**Given data**:
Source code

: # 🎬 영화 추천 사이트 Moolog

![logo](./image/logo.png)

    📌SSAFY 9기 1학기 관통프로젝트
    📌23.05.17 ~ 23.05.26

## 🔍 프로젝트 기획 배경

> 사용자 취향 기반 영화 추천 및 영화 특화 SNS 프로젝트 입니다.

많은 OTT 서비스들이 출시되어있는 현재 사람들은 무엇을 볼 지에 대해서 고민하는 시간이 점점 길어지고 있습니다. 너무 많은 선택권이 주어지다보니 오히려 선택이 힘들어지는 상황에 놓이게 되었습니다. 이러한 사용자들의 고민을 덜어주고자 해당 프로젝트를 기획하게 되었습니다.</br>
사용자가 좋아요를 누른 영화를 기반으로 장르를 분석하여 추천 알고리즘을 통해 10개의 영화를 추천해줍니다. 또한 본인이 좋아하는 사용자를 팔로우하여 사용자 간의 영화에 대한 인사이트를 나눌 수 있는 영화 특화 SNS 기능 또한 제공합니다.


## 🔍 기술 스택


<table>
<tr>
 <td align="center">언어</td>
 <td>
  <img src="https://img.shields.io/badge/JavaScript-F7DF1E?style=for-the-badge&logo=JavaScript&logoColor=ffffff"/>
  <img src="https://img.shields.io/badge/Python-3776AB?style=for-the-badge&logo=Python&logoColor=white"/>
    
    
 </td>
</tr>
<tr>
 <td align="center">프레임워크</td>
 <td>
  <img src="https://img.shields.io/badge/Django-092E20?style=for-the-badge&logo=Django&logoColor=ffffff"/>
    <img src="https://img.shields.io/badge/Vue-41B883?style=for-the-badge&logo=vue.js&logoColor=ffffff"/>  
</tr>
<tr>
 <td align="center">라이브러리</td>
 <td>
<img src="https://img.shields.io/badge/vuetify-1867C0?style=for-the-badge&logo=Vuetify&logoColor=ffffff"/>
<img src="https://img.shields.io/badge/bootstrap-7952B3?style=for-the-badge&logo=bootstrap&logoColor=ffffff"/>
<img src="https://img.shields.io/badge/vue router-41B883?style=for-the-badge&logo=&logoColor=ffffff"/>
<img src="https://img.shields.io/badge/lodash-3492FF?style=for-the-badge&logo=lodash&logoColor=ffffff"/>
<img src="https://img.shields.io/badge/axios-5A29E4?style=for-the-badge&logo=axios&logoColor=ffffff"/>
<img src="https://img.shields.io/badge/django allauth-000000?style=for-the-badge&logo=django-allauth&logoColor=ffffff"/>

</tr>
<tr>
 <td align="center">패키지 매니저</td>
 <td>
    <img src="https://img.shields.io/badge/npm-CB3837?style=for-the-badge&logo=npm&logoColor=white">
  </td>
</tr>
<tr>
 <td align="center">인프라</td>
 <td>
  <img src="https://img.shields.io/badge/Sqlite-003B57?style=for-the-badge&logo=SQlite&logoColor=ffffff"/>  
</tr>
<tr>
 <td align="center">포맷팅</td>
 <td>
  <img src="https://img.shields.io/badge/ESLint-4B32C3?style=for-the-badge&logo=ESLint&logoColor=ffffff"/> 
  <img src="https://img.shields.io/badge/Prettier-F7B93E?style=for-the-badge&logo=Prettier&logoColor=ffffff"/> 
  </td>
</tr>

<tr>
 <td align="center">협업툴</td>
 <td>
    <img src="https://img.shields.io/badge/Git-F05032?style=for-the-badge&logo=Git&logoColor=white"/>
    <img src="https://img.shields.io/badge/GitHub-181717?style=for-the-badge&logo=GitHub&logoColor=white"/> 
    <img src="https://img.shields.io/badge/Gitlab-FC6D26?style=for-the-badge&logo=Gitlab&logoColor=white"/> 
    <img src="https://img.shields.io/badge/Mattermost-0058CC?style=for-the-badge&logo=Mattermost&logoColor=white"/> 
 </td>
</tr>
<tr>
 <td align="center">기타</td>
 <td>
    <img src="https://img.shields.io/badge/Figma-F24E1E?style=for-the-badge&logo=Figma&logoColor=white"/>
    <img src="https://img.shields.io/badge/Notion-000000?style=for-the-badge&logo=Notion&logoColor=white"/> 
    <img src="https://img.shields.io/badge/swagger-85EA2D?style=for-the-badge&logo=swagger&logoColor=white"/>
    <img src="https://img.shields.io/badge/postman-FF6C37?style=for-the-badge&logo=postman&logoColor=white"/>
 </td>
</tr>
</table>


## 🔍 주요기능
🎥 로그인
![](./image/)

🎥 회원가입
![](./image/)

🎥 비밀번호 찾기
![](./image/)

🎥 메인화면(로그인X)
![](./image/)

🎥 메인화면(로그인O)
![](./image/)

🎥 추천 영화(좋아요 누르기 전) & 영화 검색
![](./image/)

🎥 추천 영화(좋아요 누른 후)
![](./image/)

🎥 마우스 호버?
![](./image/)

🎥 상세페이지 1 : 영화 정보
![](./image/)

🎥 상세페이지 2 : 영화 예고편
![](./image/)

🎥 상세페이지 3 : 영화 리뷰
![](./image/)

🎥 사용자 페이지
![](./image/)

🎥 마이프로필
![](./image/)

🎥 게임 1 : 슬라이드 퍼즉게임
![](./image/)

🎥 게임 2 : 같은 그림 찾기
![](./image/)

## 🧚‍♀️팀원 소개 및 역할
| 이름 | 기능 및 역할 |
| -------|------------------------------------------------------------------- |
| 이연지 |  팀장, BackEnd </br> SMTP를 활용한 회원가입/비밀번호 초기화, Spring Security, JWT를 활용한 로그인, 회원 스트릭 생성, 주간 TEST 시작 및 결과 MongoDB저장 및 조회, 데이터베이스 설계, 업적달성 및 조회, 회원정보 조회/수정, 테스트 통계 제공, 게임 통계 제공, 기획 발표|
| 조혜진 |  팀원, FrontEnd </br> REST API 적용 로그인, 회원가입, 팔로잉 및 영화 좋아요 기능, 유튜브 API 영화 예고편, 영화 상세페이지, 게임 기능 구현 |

**What the task requires**: Every record, word for word, must be returned.

**Answer to the exercise**:
Source code

: # 🎬 영화 추천 사이트 Moolog

![logo](./image/logo.png)

    📌SSAFY 9기 1학기 관통프로젝트
    📌23.05.17 ~ 23.05.26

## 🔍 프로젝트 기획 배경

> 사용자 취향 기반 영화 추천 및 영화 특화 SNS 프로젝트 입니다.

많은 OTT 서비스들이 출시되어있는 현재 사람들은 무엇을 볼 지에 대해서 고민하는 시간이 점점 길어지고 있습니다. 너무 많은 선택권이 주어지다보니 오히려 선택이 힘들어지는 상황에 놓이게 되었습니다. 이러한 사용자들의 고민을 덜어주고자 해당 프로젝트를 기획하게 되었습니다.</br>
사용자가 좋아요를 누른 영화를 기반으로 장르를 분석하여 추천 알고리즘을 통해 10개의 영화를 추천해줍니다. 또한 본인이 좋아하는 사용자를 팔로우하여 사용자 간의 영화에 대한 인사이트를 나눌 수 있는 영화 특화 SNS 기능 또한 제공합니다.


## 🔍 기술 스택


<table>
<tr>
 <td align="center">언어</td>
 <td>
  <img src="https://img.shields.io/badge/JavaScript-F7DF1E?style=for-the-badge&logo=JavaScript&logoColor=ffffff"/>
  <img src="https://img.shields.io/badge/Python-3776AB?style=for-the-badge&logo=Python&logoColor=white"/>
    
    
 </td>
</tr>
<tr>
 <td align="center">프레임워크</td>
 <td>
  <img src="https://img.shields.io/badge/Django-092E20?style=for-the-badge&logo=Django&logoColor=ffffff"/>
    <img src="https://img.shields.io/badge/Vue-41B883?style=for-the-badge&logo=vue.js&logoColor=ffffff"/>  
</tr>
<tr>
 <td align="center">라이브러리</td>
 <td>
<img src="https://img.shields.io/badge/vuetify-1867C0?style=for-the-badge&logo=Vuetify&logoColor=ffffff"/>
<img src="https://img.shields.io/badge/bootstrap-7952B3?style=for-the-badge&logo=bootstrap&logoColor=ffffff"/>
<img src="https://img.shields.io/badge/vue router-41B883?style=for-the-badge&logo=&logoColor=ffffff"/>
<img src="https://img.shields.io/badge/lodash-3492FF?style=for-the-badge&logo=lodash&logoColor=ffffff"/>
<img src="https://img.shields.io/badge/axios-5A29E4?style=for-the-badge&logo=axios&logoColor=ffffff"/>
<img src="https://img.shields.io/badge/django allauth-000000?style=for-the-badge&logo=django-allauth&logoColor=ffffff"/>

</tr>
<tr>
 <td align="center">패키지 매니저</td>
 <td>
    <img src="https://img.shields.io/badge/npm-CB3837?style=for-the-badge&logo=npm&logoColor=white">
  </td>
</tr>
<tr>
 <td align="center">인프라</td>
 <td>
  <img src="https://img.shields.io/badge/Sqlite-003B57?style=for-the-badge&logo=SQlite&logoColor=ffffff"/>  
</tr>
<tr>
 <td align="center">포맷팅</td>
 <td>
  <img src="https://img.shields.io/badge/ESLint-4B32C3?style=for-the-badge&logo=ESLint&logoColor=ffffff"/> 
  <img src="https://img.shields.io/badge/Prettier-F7B93E?style=for-the-badge&logo=Prettier&logoColor=ffffff"/> 
  </td>
</tr>

<tr>
 <td align="center">협업툴</td>
 <td>
    <img src="https://img.shields.io/badge/Git-F05032?style=for-the-badge&logo=Git&logoColor=white"/>
    <img src="https://img.shields.io/badge/GitHub-181717?style=for-the-badge&logo=GitHub&logoColor=white"/> 
    <img src="https://img.shields.io/badge/Gitlab-FC6D26?style=for-the-badge&logo=Gitlab&logoColor=white"/> 
    <img src="https://img.shields.io/badge/Mattermost-0058CC?style=for-the-badge&logo=Mattermost&logoColor=white"/> 
 </td>
</tr>
<tr>
 <td align="center">기타</td>
 <td>
    <img src="https://img.shields.io/badge/Figma-F24E1E?style=for-the-badge&logo=Figma&logoColor=white"/>
    <img src="https://img.shields.io/badge/Notion-000000?style=for-the-badge&logo=Notion&logoColor=white"/> 
    <img src="https://img.shields.io/badge/swagger-85EA2D?style=for-the-badge&logo=swagger&logoColor=white"/>
    <img src="https://img.shields.io/badge/postman-FF6C37?style=for-the-badge&logo=postman&logoColor=white"/>
 </td>
</tr>
</table>


## 🔍 주요기능
🎥 로그인
![](./image/)

🎥 회원가입
![](./image/)

🎥 비밀번호 찾기
![](./image/)

🎥 메인화면(로그인X)
![](./image/)

🎥 메인화면(로그인O)
![](./image/)

🎥 추천 영화(좋아요 누르기 전) & 영화 검색
![](./image/)

🎥 추천 영화(좋아요 누른 후)
![](./image/)

🎥 마우스 호버?
![](./image/)

🎥 상세페이지 1 : 영화 정보
![](./image/)

🎥 상세페이지 2 : 영화 예고편
![](./image/)

🎥 상세페이지 3 : 영화 리뷰
![](./image/)

🎥 사용자 페이지
![](./image/)

🎥 마이프로필
![](./image/)

🎥 게임 1 : 슬라이드 퍼즉게임
![](./image/)

🎥 게임 2 : 같은 그림 찾기
![](./image/)

## 🧚‍♀️팀원 소개 및 역할
| 이름 | 기능 및 역할 |
| -------|------------------------------------------------------------------- |
| 이연지 |  팀장, BackEnd </br> SMTP를 활용한 회원가입/비밀번호 초기화, Spring Security, JWT를 활용한 로그인, 회원 스트릭 생성, 주간 TEST 시작 및 결과 MongoDB저장 및 조회, 데이터베이스 설계, 업적달성 및 조회, 회원정보 조회/수정, 테스트 통계 제공, 게임 통계 제공, 기획 발표|
| 조혜진 |  팀원, FrontEnd </br> REST API 적용 로그인, 회원가입, 팔로잉 및 영화 좋아요 기능, 유튜브 API 영화 예고편, 영화 상세페이지, 게임 기능 구현 |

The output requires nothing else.